Chicago was also a major hub for the Underground Railroad, Thomas said. He said in the 1850s, slave catchers would come to Chicago when they were alerted that an escapee made it to the city.

To circumvent the Fugitive Slave Act, he said, constables pretended to check for warrants against the escaped slaves from the city, giving them a chance to slip out through the back entrance.

“Every single time that Chicago constable would take the African American man or woman to the front door, let him out the back, come back to the slave catcher and say, ‘Those Black guys (sure are) fast here in Chicago,’” Thomas said.

Pattillo followed Thomas’s opening remarks with a presentation on Black Chicago as a “metropolis.”

Pattillo also touched on the 40-year declining trend in the population of Black Chicagoans. Even with that decrease, though, she said Chicago has one of the largest Black populations in the country. While Chicago has never been a majority-Black city, Pattillo said, that doesn’t mean its history hasn’t been shaped by Black culture.

“Numbers alone don’t make Black Chicago a Black metropolis,” she said. “That distinction comes from the vibrancy that exists in the organizational and social life of Chicago.”

While Pattillo began her talk by emphasizing the positive sides of Black Chicago, she said she didn’t want it to seem like her celebration ignored ongoing struggles.

“With the constant barrage of Black bad news … many of these things make it very hard to celebrate Black Chicago, and it sometimes makes me sound a little blind to the real hardships and suffering that Black Chicagoans endure,” she said. “I don’t want to do that.”

Instead, Pattillo said, this time of celebration could be focused on finding solutions to systemic issues the city faces, such as gentrification.

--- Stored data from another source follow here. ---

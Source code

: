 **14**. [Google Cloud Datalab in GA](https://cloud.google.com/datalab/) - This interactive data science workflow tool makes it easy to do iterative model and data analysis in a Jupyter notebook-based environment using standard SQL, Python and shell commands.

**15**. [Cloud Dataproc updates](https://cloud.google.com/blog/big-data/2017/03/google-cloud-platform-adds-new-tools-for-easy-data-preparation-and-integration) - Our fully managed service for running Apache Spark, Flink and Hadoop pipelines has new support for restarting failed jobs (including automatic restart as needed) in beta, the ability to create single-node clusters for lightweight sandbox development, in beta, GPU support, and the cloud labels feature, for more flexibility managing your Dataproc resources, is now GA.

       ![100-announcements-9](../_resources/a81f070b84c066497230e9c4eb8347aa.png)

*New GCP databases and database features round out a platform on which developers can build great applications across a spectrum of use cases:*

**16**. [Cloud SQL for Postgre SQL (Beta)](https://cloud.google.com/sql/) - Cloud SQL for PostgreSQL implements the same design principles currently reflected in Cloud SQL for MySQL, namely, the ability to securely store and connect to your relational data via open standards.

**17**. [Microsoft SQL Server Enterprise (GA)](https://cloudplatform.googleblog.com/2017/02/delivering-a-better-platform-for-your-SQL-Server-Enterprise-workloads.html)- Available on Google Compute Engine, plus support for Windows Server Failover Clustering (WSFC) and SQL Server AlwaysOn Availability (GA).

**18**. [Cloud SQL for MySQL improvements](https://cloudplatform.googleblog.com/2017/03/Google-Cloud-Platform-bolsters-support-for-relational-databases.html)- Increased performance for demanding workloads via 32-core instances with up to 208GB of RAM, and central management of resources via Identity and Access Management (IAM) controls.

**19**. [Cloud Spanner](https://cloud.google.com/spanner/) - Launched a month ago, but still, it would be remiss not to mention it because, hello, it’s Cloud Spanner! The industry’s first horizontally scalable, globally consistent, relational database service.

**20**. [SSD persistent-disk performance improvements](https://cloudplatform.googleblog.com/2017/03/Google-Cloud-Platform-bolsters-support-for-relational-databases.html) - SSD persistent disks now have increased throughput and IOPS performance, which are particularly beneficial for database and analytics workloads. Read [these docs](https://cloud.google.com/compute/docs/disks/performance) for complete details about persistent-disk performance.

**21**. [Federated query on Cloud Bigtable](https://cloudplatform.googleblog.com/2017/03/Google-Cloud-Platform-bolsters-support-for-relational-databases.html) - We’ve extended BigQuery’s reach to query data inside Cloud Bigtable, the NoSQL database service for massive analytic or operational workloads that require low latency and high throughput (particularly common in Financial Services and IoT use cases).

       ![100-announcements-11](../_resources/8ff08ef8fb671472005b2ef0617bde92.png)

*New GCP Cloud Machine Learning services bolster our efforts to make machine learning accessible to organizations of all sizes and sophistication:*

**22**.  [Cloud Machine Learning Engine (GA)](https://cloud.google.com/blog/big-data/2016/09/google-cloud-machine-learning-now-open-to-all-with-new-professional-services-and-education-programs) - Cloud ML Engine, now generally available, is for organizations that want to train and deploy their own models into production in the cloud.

Northwestern Memorial Hospital employee Yajaira Navarro, who attended the event, said she was familiar with Juneteenth growing up in Chicago and has celebrated it in the past, but she looked forward to learning more at the celebration.

“You’re always learning, even if you’re not actively going to an institution or taking classes,” Navarro said. “It’s nice to offer these events to everyone because there are people who may not be as familiar with what today might be about or aren’t as informed as they’d like to be.”

Navarro said she had to work this weekend so she could not celebrate Juneteenth like she has in the past, but she felt missing this one day doesn’t make much of a difference. She said she tries to support local Black businesses and other Black ventures in her community year-round.

During a weekend of celebration, Thomas said it’s important to recognize the accomplishments of Chicagoans in working toward freedom.

“I know we celebrate Juneteenth as a holiday that starts in Galveston, Texas, but those folks become free because of a lot of wonderful things that Chicagoans did,” Thomas said.

Clarification: This article has been updated to more accurately reflect The Center for Health Equity Transformation’s role in the event.